HABER: UTKUCAN AKKAŞ- Hepimiz küçük yaşta gözlerimiz parlayarak hayran olduğumuz sanatçıları izler; bir gün onlar gibi sahnede olmanın hayalini kurardık. Kimimiz bunu gerçekleştirdik, kimimizin istekleri ise hayallerde kaldı. Peşinden koştuğu hayalleri gerçekleştirenlerden biri de İzmir Büyükşehir Belediyesi Şehir Tiyatroları oyuncusu Yasin Erol… İlkokul çağında, okula gelen gezici bir tiyatro sanatçısından etkilenen Erol’un o gün kurduğu hayaller bugün bambaşka bir noktada. İzBBŞT’de ‘Bir Felaket Kutlaması’, ‘Benim Naçiz Vücudum’ ve son olarak ‘3 Nalla 1 At’ oyunlarında rol alan Erol, söyleşi serimizin 25’inci konuğu oldu. 

043A6560

Gezici tiyatro etkiledi

Sizi tanıyarak başlayabilir miyiz? Çocukluğunuz nasıl geçti, tiyatro ile tanışmanız ne zaman ve nasıl oldu?
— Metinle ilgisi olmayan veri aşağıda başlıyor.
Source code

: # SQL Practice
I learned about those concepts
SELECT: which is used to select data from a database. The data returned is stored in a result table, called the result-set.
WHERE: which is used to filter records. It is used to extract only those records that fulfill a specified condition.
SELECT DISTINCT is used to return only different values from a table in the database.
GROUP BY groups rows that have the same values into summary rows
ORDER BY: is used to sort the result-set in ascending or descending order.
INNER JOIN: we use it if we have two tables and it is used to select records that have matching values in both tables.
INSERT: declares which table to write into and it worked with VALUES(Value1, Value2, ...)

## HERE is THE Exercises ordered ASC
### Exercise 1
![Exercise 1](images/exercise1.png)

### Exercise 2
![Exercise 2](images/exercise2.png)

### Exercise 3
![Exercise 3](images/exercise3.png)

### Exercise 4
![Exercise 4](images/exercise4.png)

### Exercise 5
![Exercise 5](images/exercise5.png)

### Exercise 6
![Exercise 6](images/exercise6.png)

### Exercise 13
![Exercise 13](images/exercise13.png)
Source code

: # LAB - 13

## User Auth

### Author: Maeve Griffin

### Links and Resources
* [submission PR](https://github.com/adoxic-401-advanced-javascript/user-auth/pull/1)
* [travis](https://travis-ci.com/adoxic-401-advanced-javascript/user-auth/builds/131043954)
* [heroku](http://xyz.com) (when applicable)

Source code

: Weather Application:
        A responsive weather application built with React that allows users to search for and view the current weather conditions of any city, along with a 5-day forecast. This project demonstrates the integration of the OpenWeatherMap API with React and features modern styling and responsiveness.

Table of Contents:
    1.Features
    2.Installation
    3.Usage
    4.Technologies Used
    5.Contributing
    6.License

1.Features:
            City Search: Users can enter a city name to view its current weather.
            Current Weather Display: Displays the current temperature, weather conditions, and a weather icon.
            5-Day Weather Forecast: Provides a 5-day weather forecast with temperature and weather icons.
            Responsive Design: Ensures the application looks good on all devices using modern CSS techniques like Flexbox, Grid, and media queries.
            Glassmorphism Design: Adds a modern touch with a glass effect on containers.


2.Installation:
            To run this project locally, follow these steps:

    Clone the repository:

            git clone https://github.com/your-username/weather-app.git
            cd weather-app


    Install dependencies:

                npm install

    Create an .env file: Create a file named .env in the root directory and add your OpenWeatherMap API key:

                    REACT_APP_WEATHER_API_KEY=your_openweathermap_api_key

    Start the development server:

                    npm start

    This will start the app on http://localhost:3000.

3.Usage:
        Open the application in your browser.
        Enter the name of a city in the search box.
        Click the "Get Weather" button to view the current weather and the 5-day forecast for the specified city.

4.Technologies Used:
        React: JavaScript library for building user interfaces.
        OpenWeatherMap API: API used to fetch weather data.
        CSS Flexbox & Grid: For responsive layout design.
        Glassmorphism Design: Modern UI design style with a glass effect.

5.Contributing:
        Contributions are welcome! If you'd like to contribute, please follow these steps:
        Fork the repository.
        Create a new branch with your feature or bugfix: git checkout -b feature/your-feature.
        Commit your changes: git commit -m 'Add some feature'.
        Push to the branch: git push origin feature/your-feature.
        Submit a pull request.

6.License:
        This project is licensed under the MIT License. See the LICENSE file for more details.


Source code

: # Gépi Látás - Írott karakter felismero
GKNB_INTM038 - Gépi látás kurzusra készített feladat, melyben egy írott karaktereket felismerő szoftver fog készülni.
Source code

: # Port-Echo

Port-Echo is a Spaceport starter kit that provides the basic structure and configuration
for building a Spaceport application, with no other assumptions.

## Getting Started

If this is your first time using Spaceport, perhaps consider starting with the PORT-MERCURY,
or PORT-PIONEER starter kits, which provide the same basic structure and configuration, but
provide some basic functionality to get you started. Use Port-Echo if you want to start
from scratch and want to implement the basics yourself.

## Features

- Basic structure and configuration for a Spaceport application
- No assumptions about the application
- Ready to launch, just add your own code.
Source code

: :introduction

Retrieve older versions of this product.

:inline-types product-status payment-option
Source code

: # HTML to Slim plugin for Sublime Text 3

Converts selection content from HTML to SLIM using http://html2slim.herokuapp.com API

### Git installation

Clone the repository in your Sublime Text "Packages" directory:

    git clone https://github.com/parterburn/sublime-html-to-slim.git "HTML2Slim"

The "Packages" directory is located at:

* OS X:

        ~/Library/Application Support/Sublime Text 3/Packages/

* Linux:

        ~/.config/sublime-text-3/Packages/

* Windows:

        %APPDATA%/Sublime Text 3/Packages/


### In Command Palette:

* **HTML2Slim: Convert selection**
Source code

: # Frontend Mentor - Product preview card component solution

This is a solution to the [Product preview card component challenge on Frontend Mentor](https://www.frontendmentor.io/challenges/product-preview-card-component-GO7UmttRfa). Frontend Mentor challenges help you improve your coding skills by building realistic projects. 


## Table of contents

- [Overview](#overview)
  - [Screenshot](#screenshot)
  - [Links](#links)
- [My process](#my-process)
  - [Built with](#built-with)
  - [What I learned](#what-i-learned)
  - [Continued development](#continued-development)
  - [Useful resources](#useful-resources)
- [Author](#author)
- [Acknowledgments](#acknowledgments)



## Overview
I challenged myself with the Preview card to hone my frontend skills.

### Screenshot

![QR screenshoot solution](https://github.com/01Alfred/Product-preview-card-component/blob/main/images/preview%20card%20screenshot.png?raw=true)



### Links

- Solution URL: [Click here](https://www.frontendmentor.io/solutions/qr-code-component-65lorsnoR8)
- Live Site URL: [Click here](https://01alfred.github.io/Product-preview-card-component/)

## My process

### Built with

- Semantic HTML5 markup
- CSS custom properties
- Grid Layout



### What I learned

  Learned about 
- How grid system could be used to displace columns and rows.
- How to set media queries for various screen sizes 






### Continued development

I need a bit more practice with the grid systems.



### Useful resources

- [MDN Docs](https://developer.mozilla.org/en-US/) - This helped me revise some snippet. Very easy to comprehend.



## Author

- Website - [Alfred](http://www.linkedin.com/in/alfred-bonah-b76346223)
1991 yılında; İzmir’de doğdum. Çocukluğum babamın memur olması nedeniyle seyahat ederek, farklı şehirleri gezerek geçti. İlk ve ortaokulu, Mardin, Manisa ve Şanlıurfa gibi kentleri gezerken bitirdim. Daha sonra İzmir’e döndük. Tiyatro ile ilk olarak Şanlıurfa’da tanıştım. Bu kentte ve öncesinde yaşadığımız Mardin’de sanatsal imkân çok fazla yoktu. Ailemde de bu anlamda merakı olan, tiyatroculuk yapan ya da hobi olarak tiyatro sanatıyla ilgilenen kimse yoktu. Bir gün okulumuza gezici tiyatro sanatçısı gelmişti, gittiği okullardaki öğrencilerden oyuncular seçip, kısa bir piyes hazırlıyor ve okulda sahneliyordu. Ben buna gönüllü oldum, burada oynadığım kısa piyesin ardından geri dönüşü olmayan yola girdiğim söylenebilir. Yani tesadüfen tiyatro sevgisi damarlarıma girdi. Lisede tiyatro kolunda kendimiz oyunlar yazıp, sahnelemeye çalışırdık. Zaten lise üçüncü sınıfa geldiğimde de kesin bir şekilde tiyatrocu olmak istediğime emindim. 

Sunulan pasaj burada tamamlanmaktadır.